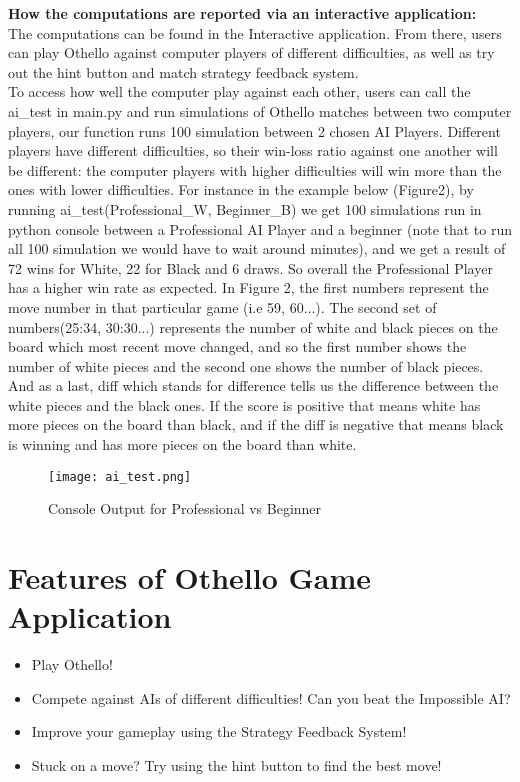\documentclass[fontsize=11pt]{article}
\begin{document}
\textbf{How the computations are reported via an interactive application:} \\

The computations can be found in the Interactive application. From there, users can play Othello against computer players of different difficulties, as well as try out the hint button and match strategy feedback system.\\ 

To access how well the computer play against each other, users can call the ai\_test in main.py and run simulations of Othello matches between two computer players, our function runs 100 simulation between 2 chosen AI Players. Different players have different difficulties, so their win-loss ratio against one another will be different: the computer players with higher difficulties will win more than the ones with lower difficulties. For instance in the example below (Figure2), by running ai\_test(Professional\_W, Beginner\_B) we get 100 simulations run in python console between a Professional AI Player and a beginner (note that to run all 100 simulation we would have to wait around minutes), and we get a result of 72 wins for White, 22 for Black and 6 draws.  So overall the Professional Player has a higher win rate as expected. In Figure 2, the first numbers represent the move number in that particular game (i.e 59, 60...). The second set of numbers(25:34, 30:30...) represents the number of white and black pieces on the board which most recent move changed, and so the first number shows the number of white pieces and the second one shows the number of black pieces. And as a last, diff which stands for difference tells us the difference between the white pieces and the black ones. If the score is positive that means white has more pieces on the board than black, and if the diff is negative that means black is winning and has more pieces on the board than white.
    \begin{figure}[h]
            \centering
            \texttt{[image: ai\_test.png]}
            \caption{Console Output for Professional vs Beginner}
            \label{fig:my_label}
        \end{figure}
\newpage

\section*{Features of Othello Game Application}
\begin{itemize}
    \item Play Othello!
    \item Compete against AIs of different difficulties! Can you beat the Impossible AI?
    \item Improve your gameplay using the Strategy Feedback System!
    \item Stuck on a move? Try using the hint button to find the best move!
\end{itemize}
\end{document}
= = =
§ The task: Please return all of the material above exactly, minus any pictures.

§ Solution below:
\documentclass[fontsize=11pt]{article}
\begin{document}
\textbf{How the computations are reported via an interactive application:} \\

The computations can be found in the Interactive application. From there, users can play Othello against computer players of different difficulties, as well as try out the hint button and match strategy feedback system.\\ 

To access how well the computer play against each other, users can call the ai\_test in main.py and run simulations of Othello matches between two computer players, our function runs 100 simulation between 2 chosen AI Players. Different players have different difficulties, so their win-loss ratio against one another will be different: the computer players with higher difficulties will win more than the ones with lower difficulties. For instance in the example below (Figure2), by running ai\_test(Professional\_W, Beginner\_B) we get 100 simulations run in python console between a Professional AI Player and a beginner (note that to run all 100 simulation we would have to wait around minutes), and we get a result of 72 wins for White, 22 for Black and 6 draws.  So overall the Professional Player has a higher win rate as expected. In Figure 2, the first numbers represent the move number in that particular game (i.e 59, 60...). The second set of numbers(25:34, 30:30...) represents the number of white and black pieces on the board which most recent move changed, and so the first number shows the number of white pieces and the second one shows the number of black pieces. And as a last, diff which stands for difference tells us the difference between the white pieces and the black ones. If the score is positive that means white has more pieces on the board than black, and if the diff is negative that means black is winning and has more pieces on the board than white.
    \begin{figure}[h]
            \centering
            \texttt{[image: ai\_test.png]}
            \caption{Console Output for Professional vs Beginner}
            \label{fig:my_label}
        \end{figure}
\newpage

\section*{Features of Othello Game Application}
\begin{itemize}
    \item Play Othello!
    \item Compete against AIs of different difficulties! Can you beat the Impossible AI?
    \item Improve your gameplay using the Strategy Feedback System!
    \item Stuck on a move? Try using the hint button to find the best move!
\end{itemize}
\end{document}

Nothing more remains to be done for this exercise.